Will Eisner : Génie de la Bande Dessinée Américaine exposé jusqu’au 15 octobre à la Cité de la BD d’Angoulême
Ouverte au public du 26 janvier au 15 octobre 2017, l’exposition Will Eisner : génie de la Bande Dessinée américaine à la cité de la BD d’Angoulême, promet d’être l’un des temps forts non seulement du festival international de la bande dessinée d’Angoulême, mais également de l’année culturelle française. Célébrant le centenaire de la naissance d’Eisner, qui a révolutionné à de multiples reprises le monde de la bande dessinée américaine mais également les liens forts qu’il entretenait avec la ville d’Angoulême, cette exposition a reçu le prestigieux label “exposition d’intérêt national” du ministère de la culture.
[rating=4]
Un génie précoce et fécond
Le terme de génie, souvent galvaudé par une utilisation abusive, n’est ici en rien usurpé. William Erwin Eisner (1917-2005) est assurément un talent précoce qui a su à plusieurs reprises bousculer les pratiques et les idées reçues sur la bande dessinée.

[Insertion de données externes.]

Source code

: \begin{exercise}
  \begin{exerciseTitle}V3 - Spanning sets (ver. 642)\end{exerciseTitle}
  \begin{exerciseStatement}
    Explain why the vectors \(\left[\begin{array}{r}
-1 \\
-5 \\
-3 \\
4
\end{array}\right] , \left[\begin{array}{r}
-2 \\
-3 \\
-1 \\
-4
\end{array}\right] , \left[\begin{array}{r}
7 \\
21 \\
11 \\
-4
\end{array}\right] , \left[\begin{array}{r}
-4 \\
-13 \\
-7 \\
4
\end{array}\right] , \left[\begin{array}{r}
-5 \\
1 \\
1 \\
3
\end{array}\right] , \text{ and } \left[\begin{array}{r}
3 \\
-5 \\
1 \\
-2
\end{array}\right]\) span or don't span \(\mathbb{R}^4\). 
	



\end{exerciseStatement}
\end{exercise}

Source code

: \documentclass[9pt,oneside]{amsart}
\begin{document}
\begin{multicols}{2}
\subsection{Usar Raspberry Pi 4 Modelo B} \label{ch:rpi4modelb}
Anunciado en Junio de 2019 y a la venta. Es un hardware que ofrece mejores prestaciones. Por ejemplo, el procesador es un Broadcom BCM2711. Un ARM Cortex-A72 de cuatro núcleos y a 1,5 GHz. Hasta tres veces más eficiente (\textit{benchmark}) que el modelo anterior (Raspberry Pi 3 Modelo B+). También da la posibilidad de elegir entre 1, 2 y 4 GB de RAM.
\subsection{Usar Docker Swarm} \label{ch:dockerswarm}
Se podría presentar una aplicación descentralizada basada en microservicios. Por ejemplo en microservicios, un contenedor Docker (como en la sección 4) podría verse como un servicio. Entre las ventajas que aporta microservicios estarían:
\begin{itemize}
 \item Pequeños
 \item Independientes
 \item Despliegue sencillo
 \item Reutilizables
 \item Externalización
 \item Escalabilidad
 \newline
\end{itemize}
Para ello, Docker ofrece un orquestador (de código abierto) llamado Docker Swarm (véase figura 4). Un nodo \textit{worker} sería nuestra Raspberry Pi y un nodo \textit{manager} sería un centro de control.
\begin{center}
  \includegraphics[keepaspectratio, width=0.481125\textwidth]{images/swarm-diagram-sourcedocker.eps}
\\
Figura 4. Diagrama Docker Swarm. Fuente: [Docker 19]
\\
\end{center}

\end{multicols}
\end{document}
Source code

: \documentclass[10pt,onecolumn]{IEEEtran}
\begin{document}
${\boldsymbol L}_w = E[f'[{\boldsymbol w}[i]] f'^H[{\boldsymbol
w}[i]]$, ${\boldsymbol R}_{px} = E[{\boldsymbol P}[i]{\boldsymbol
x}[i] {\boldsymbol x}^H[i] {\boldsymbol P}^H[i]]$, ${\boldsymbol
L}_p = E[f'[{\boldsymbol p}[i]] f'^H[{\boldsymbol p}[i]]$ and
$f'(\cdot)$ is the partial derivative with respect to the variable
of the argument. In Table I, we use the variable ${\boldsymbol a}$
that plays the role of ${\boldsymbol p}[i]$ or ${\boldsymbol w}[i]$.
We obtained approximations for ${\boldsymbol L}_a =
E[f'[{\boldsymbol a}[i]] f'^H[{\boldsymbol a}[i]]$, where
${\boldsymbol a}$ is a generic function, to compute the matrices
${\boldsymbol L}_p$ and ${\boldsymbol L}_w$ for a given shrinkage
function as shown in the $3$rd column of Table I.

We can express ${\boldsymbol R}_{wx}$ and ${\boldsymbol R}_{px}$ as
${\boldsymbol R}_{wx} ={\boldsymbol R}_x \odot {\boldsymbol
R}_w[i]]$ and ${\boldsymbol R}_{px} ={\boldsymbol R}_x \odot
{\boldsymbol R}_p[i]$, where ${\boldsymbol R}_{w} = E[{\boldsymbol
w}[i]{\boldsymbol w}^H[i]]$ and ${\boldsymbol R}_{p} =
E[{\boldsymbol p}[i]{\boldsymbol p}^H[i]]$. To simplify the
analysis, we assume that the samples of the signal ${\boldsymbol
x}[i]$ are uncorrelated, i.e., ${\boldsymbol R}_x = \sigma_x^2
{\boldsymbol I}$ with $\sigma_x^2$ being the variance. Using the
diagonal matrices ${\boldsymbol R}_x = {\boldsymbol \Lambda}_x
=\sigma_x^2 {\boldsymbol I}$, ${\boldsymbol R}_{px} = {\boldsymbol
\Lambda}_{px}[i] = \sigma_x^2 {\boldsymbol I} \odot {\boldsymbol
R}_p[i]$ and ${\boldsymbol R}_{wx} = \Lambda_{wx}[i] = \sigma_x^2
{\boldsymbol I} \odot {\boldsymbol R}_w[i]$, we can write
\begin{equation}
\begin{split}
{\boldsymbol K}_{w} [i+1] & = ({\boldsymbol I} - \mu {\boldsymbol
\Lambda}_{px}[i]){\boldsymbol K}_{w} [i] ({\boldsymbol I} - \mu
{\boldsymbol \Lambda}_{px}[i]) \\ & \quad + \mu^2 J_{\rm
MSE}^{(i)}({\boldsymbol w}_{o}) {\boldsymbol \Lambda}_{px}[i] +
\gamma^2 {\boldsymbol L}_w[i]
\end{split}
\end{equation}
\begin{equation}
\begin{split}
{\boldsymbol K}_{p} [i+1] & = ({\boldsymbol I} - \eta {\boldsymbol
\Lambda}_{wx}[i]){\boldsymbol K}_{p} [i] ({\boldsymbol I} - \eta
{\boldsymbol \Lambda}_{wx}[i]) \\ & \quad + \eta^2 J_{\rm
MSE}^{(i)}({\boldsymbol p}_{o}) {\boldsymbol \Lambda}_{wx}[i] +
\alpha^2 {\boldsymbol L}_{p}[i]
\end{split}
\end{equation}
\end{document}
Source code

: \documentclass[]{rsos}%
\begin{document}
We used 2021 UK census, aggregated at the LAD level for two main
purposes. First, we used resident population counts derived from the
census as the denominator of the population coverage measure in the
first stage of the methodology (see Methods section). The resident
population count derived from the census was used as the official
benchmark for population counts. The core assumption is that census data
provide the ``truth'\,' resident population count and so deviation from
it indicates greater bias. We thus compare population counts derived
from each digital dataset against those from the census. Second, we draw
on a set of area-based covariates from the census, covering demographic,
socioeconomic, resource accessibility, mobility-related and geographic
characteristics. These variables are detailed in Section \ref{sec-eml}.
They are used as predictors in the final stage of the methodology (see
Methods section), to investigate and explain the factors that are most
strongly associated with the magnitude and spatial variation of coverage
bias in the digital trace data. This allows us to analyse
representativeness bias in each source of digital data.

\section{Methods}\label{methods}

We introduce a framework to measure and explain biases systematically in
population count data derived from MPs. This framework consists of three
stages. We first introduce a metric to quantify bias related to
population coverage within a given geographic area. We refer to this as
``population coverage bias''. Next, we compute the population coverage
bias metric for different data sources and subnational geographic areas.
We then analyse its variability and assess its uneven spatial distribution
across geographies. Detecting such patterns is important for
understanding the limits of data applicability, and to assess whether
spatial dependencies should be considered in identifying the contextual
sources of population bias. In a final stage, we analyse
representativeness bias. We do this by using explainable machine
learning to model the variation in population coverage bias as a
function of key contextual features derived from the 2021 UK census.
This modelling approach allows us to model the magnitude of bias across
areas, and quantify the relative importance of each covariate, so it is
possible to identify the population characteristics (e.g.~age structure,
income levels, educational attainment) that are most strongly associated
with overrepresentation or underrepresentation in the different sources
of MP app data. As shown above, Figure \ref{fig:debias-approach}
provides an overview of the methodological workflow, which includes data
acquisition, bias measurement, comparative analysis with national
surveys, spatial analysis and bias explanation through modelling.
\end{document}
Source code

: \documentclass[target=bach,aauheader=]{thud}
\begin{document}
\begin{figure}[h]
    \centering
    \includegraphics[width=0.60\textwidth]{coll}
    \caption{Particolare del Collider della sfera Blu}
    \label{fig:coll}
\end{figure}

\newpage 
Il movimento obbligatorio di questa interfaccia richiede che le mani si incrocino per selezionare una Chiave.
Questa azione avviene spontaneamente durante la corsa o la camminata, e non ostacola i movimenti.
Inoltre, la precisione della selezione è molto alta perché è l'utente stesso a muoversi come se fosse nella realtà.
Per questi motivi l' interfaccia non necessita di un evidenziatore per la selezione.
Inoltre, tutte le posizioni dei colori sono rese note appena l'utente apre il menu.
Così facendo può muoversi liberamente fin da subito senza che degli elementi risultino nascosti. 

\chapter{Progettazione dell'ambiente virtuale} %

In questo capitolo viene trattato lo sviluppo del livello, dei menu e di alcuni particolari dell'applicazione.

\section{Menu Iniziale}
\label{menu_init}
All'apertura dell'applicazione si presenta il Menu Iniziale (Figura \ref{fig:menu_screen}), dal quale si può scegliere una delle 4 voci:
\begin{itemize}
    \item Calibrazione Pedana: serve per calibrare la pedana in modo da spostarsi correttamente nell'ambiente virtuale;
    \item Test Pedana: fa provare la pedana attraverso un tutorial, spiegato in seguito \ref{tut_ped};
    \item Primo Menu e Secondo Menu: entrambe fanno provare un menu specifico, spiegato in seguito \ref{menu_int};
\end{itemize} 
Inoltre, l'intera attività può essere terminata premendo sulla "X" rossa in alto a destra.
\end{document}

A 17 ans, ses talents de dessinateur ne sont déjà plus à prouver, comme le démontent ses premières œuvres présentées en début d’exposition. Rapidement, il trouve son style et un associé, c’est le début de l’agence Eisner et Iger dans laquelle il officie jusqu’en 1939. Il y recrute de nombreux jeunes auteurs dont Bob Kane auteur de Batman, Jack Kirby co-auteur de Captaine America.
En 1939, il ouvre son premier studio et débute la publication de The Spirit, son personnage le plus emblématique. Oeuvre adulte dans ses propos et ses ressorts, The Spirit attire des lecteurs cultivés vers les journaux où il est publié sous forme de feuilleton. Conçu comme un roman noir, il donne ses premières lettres de noblesse à un art en pleine mutation.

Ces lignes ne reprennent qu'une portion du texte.